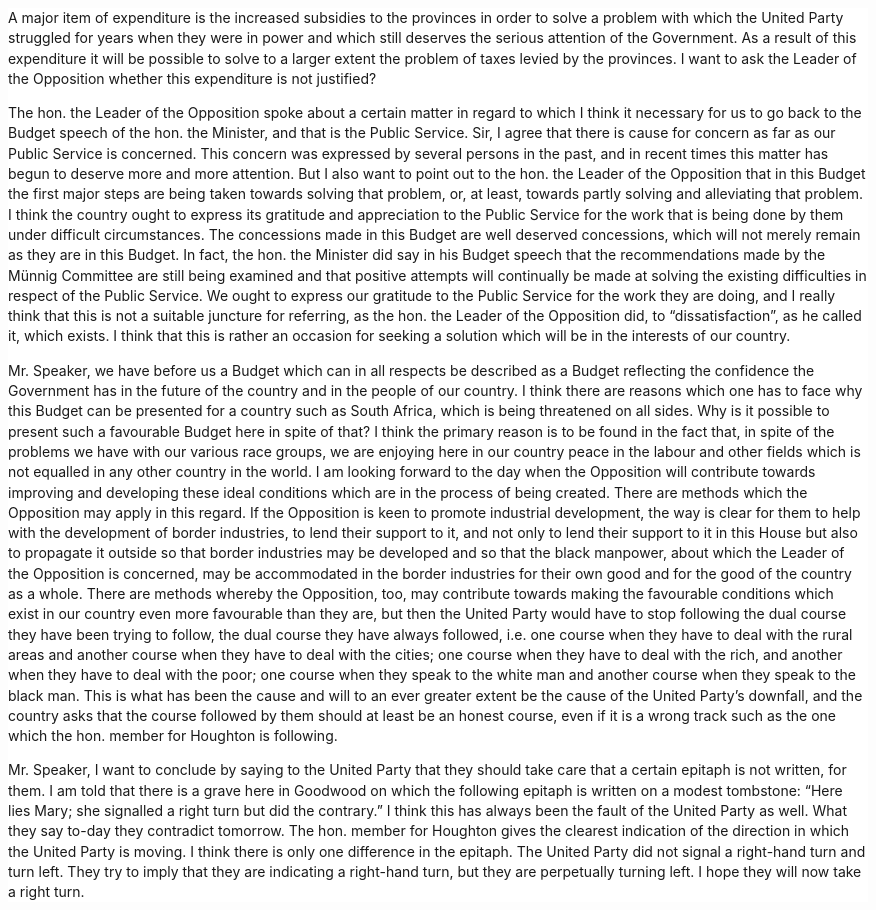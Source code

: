 <p>A major item of expenditure is the increased subsidies to the provinces in order to solve a problem with which the United Party struggled for years when they were in power and which still deserves the serious attention of the Government. As a result of this expenditure it will be possible to solve to a larger extent the problem of taxes levied by the provinces. I want to ask the Leader of the Opposition whether this expenditure is not justified&#x003F;</p>

<p>The hon. the Leader of the Opposition spoke about a certain matter in regard to which I think it necessary for us to go back to the Budget speech of the hon. the Minister, and that is the Public Service. Sir, I agree that there is cause for concern as far as our Public Service is concerned. This concern was expressed by several persons in the past, and in recent times this matter has begun to deserve more and more attention. But I also want to point out to the hon. the Leader of the Opposition that in this Budget the first major steps are being taken towards solving that problem, or, at least, towards partly solving and alleviating that problem. I think the country ought to express its gratitude and appreciation to the Public Service for the work that is being done by them under difficult circumstances. The concessions made in this Budget are well deserved concessions, which will not merely remain as they are in this Budget. In fact, the hon. the Minister did say in his Budget speech that the recommendations made by the M&#x00FC;nnig Committee are still being examined and that positive attempts will continually be made at solving the existing difficulties in respect of the Public Service. We ought to express our gratitude to the Public Service for the work they are doing, and I really think that this is not a suitable juncture for referring, <span class="col_3619-3620" refersTo="page_0297"/>as the hon. the Leader of the Opposition did, to &#x201C;dissatisfaction&#x201D;, as he called it, which exists. I think that this is rather an occasion for seeking a solution which will be in the interests of our country.</p>

<p>Mr. Speaker, we have before us a Budget which can in all respects be described as a Budget reflecting the confidence the Government has in the future of the country and in the people of our country. I think there are reasons which one has to face why this Budget can be presented for a country such as South Africa, which is being threatened on all sides. Why is it possible to present such a favourable Budget here in spite of that&#x003F; I think the primary reason is to be found in the fact that, in spite of the problems we have with our various race groups, we are enjoying here in our country peace in the labour and other fields which is not equalled in any other country in the world. I am looking forward to the day when the Opposition will contribute towards improving and developing these ideal conditions which are in the process of being created. There are methods which the Opposition may apply in this regard. If the Opposition is keen to promote industrial development, the way is clear for them to help with the development of border industries, to lend their support to it, and not only to lend their support to it in this House but also to propagate it outside so that border industries may be developed and so that the black manpower, about which the Leader of the Opposition is concerned, may be accommodated in the border industries for their own good and for the good of the country as a whole. There are methods whereby the Opposition, too, may contribute towards making the favourable conditions which exist in our country even more favourable than they are, but then the United Party would have to stop following the dual course they have been trying to follow, the dual course they have always followed, i.e. one course when they have to deal with the rural areas and another course when they have to deal with the cities; one course when they have to deal with the rich, and another when they have to deal with the poor; one course when they speak to the white man and another course when they speak to the black man. This is what has been the cause and will to an ever greater extent be the cause of the United Party&#x2019;s downfall, and the country asks that the course followed by them should at least be an honest course, even if it is a wrong track such as the one which the hon. member for Houghton is following.</p>

<p>Mr. Speaker, I want to conclude by saying to the United Party that they should take care that a certain epitaph is not written, for them. I am told that there is a grave here in Goodwood on which the following epitaph is written on a modest tombstone: &#x201C;Here lies Mary; she signalled a right turn but did the contrary.&#x201D; I think this has always been the fault of the United Party as well. What they say to-day they contradict tomorrow. The hon. member for Houghton gives the clearest indication of the direction in which the United Party is moving. I think there is only one difference in the epitaph. The United Party did not signal a right-hand turn and turn left. They try to imply that they are indicating a right-hand turn, but they are perpetually turning left. I hope they will now take a right turn.</p>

Task description:
Your answer should reproduce every line of the data verbatim and include no images.

Response to the task:
Source code

: <p>A major item of expenditure is the increased subsidies to the provinces in order to solve a problem with which the United Party struggled for years when they were in power and which still deserves the serious attention of the Government. As a result of this expenditure it will be possible to solve to a larger extent the problem of taxes levied by the provinces. I want to ask the Leader of the Opposition whether this expenditure is not justified&#x003F;</p>

<p>The hon. the Leader of the Opposition spoke about a certain matter in regard to which I think it necessary for us to go back to the Budget speech of the hon. the Minister, and that is the Public Service. Sir, I agree that there is cause for concern as far as our Public Service is concerned. This concern was expressed by several persons in the past, and in recent times this matter has begun to deserve more and more attention. But I also want to point out to the hon. the Leader of the Opposition that in this Budget the first major steps are being taken towards solving that problem, or, at least, towards partly solving and alleviating that problem. I think the country ought to express its gratitude and appreciation to the Public Service for the work that is being done by them under difficult circumstances. The concessions made in this Budget are well deserved concessions, which will not merely remain as they are in this Budget. In fact, the hon. the Minister did say in his Budget speech that the recommendations made by the M&#x00FC;nnig Committee are still being examined and that positive attempts will continually be made at solving the existing difficulties in respect of the Public Service. We ought to express our gratitude to the Public Service for the work they are doing, and I really think that this is not a suitable juncture for referring, <span class="col_3619-3620" refersTo="page_0297"/>as the hon. the Leader of the Opposition did, to &#x201C;dissatisfaction&#x201D;, as he called it, which exists. I think that this is rather an occasion for seeking a solution which will be in the interests of our country.</p>

<p>Mr. Speaker, we have before us a Budget which can in all respects be described as a Budget reflecting the confidence the Government has in the future of the country and in the people of our country. I think there are reasons which one has to face why this Budget can be presented for a country such as South Africa, which is being threatened on all sides. Why is it possible to present such a favourable Budget here in spite of that&#x003F; I think the primary reason is to be found in the fact that, in spite of the problems we have with our various race groups, we are enjoying here in our country peace in the labour and other fields which is not equalled in any other country in the world. I am looking forward to the day when the Opposition will contribute towards improving and developing these ideal conditions which are in the process of being created. There are methods which the Opposition may apply in this regard. If the Opposition is keen to promote industrial development, the way is clear for them to help with the development of border industries, to lend their support to it, and not only to lend their support to it in this House but also to propagate it outside so that border industries may be developed and so that the black manpower, about which the Leader of the Opposition is concerned, may be accommodated in the border industries for their own good and for the good of the country as a whole. There are methods whereby the Opposition, too, may contribute towards making the favourable conditions which exist in our country even more favourable than they are, but then the United Party would have to stop following the dual course they have been trying to follow, the dual course they have always followed, i.e. one course when they have to deal with the rural areas and another course when they have to deal with the cities; one course when they have to deal with the rich, and another when they have to deal with the poor; one course when they speak to the white man and another course when they speak to the black man. This is what has been the cause and will to an ever greater extent be the cause of the United Party&#x2019;s downfall, and the country asks that the course followed by them should at least be an honest course, even if it is a wrong track such as the one which the hon. member for Houghton is following.</p>

<p>Mr. Speaker, I want to conclude by saying to the United Party that they should take care that a certain epitaph is not written, for them. I am told that there is a grave here in Goodwood on which the following epitaph is written on a modest tombstone: &#x201C;Here lies Mary; she signalled a right turn but did the contrary.&#x201D; I think this has always been the fault of the United Party as well. What they say to-day they contradict tomorrow. The hon. member for Houghton gives the clearest indication of the direction in which the United Party is moving. I think there is only one difference in the epitaph. The United Party did not signal a right-hand turn and turn left. They try to imply that they are indicating a right-hand turn, but they are perpetually turning left. I hope they will now take a right turn.</p>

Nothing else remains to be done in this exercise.